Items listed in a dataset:
>>>>

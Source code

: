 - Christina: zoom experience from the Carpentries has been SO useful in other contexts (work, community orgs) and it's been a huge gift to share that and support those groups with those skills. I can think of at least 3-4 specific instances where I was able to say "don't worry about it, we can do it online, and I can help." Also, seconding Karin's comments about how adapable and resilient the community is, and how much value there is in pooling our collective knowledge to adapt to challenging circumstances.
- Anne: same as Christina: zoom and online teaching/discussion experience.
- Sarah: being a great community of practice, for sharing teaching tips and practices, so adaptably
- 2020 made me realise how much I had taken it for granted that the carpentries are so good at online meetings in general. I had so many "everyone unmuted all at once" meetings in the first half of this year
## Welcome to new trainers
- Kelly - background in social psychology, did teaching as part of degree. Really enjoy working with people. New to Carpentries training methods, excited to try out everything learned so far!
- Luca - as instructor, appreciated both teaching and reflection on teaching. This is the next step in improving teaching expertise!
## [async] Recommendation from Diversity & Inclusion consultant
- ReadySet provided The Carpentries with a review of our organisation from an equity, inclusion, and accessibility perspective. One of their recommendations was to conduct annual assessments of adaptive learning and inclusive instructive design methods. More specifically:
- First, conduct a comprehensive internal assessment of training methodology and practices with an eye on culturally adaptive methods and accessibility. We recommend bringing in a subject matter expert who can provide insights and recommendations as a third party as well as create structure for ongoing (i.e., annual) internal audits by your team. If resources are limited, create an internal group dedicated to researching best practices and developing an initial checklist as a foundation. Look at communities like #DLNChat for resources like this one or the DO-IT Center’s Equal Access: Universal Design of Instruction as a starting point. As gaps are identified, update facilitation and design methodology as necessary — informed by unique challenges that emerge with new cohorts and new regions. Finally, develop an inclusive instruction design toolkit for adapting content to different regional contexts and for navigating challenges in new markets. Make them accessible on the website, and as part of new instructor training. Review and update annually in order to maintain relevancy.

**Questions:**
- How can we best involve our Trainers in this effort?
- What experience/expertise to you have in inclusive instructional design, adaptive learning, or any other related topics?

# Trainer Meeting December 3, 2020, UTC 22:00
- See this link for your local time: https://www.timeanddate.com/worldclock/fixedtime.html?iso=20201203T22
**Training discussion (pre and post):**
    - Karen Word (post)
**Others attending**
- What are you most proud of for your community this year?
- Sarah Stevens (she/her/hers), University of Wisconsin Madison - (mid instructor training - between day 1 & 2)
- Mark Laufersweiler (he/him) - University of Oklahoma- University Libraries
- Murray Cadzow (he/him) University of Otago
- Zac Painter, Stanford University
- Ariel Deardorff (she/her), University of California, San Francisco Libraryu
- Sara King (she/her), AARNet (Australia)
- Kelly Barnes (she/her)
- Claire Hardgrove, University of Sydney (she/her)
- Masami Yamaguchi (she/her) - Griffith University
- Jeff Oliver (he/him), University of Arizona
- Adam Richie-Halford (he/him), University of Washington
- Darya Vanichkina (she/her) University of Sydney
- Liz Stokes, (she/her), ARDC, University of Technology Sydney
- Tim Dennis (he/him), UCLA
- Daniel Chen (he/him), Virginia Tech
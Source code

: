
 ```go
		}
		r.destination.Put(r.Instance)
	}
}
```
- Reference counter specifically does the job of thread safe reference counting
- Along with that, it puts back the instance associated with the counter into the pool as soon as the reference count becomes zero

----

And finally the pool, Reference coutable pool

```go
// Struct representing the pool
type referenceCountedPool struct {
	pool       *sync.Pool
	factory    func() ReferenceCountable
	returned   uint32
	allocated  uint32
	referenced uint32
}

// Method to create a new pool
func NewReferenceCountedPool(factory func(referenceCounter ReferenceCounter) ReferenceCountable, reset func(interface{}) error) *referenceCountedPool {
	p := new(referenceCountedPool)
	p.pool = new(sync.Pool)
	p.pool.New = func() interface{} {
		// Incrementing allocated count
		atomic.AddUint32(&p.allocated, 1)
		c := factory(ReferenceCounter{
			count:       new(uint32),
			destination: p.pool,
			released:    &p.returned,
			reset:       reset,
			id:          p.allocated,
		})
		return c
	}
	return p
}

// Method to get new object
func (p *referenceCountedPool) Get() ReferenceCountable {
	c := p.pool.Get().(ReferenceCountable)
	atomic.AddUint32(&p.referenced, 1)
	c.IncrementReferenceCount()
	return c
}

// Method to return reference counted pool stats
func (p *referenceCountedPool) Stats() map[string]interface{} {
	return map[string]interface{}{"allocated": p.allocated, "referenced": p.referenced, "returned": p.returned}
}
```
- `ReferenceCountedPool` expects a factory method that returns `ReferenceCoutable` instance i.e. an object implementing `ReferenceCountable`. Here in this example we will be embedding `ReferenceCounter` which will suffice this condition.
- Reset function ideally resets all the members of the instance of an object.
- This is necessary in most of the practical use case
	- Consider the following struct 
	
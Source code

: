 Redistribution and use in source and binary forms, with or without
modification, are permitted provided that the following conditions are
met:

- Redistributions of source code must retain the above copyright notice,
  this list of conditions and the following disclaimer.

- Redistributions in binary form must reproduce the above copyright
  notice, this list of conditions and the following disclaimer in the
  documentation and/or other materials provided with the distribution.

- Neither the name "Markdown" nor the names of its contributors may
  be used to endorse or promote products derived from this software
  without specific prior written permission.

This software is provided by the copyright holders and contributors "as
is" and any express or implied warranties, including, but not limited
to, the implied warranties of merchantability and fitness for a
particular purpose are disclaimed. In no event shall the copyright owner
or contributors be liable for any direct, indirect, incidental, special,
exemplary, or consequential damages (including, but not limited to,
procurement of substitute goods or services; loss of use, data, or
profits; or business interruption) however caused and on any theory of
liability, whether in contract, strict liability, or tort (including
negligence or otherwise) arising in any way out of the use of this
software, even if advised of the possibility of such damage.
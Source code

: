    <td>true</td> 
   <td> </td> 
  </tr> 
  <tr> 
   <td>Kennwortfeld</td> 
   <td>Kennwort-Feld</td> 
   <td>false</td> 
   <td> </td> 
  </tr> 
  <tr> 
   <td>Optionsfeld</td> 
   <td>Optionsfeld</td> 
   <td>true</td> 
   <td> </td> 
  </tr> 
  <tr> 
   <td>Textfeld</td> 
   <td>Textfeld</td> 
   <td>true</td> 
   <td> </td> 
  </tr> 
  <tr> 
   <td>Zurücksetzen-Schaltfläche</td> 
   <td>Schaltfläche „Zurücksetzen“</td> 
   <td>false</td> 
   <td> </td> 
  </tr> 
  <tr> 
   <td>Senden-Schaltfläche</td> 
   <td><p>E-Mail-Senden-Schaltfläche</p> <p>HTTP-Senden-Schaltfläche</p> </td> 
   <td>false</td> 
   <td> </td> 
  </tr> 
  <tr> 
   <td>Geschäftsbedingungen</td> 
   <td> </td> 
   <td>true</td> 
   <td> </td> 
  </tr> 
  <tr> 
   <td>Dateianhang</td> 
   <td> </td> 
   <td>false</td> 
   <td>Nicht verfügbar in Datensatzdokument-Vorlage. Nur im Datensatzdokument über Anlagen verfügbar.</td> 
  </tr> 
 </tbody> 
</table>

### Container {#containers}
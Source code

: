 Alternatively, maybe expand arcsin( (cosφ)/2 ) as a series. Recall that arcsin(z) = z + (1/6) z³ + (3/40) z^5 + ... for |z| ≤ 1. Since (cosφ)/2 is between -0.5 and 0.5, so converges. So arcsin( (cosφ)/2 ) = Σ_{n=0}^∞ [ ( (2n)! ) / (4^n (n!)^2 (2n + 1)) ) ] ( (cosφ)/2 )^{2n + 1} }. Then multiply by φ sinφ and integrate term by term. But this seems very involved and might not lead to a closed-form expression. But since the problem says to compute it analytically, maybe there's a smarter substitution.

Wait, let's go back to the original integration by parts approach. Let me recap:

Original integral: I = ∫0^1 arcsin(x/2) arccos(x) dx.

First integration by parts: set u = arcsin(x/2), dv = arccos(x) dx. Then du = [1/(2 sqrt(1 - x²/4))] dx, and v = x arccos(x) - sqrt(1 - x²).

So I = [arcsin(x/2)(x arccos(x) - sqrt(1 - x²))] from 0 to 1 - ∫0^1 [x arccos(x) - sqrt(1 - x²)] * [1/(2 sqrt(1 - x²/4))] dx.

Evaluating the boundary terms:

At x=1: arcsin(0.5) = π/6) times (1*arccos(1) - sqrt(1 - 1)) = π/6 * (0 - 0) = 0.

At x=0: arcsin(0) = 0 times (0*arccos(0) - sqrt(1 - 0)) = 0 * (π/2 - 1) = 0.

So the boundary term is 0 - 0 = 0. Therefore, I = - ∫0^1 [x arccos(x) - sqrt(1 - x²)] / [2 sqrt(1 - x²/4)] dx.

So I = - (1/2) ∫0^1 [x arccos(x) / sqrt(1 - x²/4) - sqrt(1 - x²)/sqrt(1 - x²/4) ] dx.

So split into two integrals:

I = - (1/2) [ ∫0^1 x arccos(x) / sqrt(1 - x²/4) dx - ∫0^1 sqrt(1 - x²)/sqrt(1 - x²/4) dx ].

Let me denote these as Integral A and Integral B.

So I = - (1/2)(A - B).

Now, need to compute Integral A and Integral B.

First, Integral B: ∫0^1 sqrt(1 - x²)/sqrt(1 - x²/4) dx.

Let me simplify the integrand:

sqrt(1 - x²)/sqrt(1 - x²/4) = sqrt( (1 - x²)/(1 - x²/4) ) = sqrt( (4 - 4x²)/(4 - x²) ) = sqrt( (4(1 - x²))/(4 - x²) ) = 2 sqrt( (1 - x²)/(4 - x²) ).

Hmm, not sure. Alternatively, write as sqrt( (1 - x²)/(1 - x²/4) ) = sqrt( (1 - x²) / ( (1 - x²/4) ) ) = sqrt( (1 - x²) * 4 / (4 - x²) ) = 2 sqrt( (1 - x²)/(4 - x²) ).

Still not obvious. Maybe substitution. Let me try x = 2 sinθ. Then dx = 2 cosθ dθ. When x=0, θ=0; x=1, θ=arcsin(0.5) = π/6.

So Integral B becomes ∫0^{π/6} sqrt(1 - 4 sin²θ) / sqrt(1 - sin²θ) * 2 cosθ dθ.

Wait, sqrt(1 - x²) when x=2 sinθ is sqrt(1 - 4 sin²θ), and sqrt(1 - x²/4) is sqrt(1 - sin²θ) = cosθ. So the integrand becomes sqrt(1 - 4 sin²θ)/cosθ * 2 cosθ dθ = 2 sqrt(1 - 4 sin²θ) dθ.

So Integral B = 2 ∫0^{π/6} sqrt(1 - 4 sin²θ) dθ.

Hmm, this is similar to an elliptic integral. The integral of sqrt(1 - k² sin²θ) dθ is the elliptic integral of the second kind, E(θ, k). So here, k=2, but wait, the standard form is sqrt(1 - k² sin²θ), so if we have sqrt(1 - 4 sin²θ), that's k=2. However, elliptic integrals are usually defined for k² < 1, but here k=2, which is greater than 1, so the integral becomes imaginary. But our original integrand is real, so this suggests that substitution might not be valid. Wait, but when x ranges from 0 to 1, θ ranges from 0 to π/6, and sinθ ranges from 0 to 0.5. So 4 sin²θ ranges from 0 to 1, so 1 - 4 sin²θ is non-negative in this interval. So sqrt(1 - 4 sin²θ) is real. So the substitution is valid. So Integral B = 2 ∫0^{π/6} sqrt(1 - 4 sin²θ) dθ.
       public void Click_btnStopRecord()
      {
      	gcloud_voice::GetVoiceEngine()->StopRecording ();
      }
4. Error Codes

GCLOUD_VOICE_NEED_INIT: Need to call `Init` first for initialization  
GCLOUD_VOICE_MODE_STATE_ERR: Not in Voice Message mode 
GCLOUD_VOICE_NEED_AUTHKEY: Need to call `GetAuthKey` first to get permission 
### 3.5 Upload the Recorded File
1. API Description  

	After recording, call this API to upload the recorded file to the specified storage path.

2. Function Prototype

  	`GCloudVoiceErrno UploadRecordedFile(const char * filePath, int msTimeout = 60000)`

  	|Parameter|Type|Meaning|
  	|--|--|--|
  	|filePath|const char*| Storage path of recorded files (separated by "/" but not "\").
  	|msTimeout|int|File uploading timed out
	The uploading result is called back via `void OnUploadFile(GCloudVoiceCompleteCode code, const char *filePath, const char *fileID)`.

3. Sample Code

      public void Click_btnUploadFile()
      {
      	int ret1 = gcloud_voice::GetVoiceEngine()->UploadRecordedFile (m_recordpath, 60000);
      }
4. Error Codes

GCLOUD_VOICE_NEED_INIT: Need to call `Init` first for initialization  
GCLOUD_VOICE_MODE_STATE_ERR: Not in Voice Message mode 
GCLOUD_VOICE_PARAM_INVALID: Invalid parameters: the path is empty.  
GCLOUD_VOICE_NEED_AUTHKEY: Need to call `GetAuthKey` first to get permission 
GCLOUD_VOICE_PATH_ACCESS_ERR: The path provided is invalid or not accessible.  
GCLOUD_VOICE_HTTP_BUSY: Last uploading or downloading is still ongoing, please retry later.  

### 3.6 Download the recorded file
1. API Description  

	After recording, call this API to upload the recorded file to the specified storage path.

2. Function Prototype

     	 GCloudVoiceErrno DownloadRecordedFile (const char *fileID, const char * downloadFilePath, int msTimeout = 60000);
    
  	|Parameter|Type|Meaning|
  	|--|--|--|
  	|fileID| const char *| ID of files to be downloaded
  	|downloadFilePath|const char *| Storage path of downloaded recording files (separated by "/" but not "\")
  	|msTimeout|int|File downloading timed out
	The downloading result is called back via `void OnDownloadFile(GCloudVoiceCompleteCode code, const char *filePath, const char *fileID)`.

<<<<

#### ASSIGNMENT:
Set down the lines of the records exactly, from the first one through the line containing "- Anne: same", and add nothing else.

#### PROBLEM SOLUTION:
Source code

: - Christina: zoom experience from the Carpentries has been SO useful in other contexts (work, community orgs) and it's been a huge gift to share that and support those groups with those skills. I can think of at least 3-4 specific instances where I was able to say "don't worry about it, we can do it online, and I can help." Also, seconding Karin's comments about how adapable and resilient the community is, and how much value there is in pooling our collective knowledge to adapt to challenging circumstances.
- Anne: same as Christina: zoom and online teaching/discussion experience.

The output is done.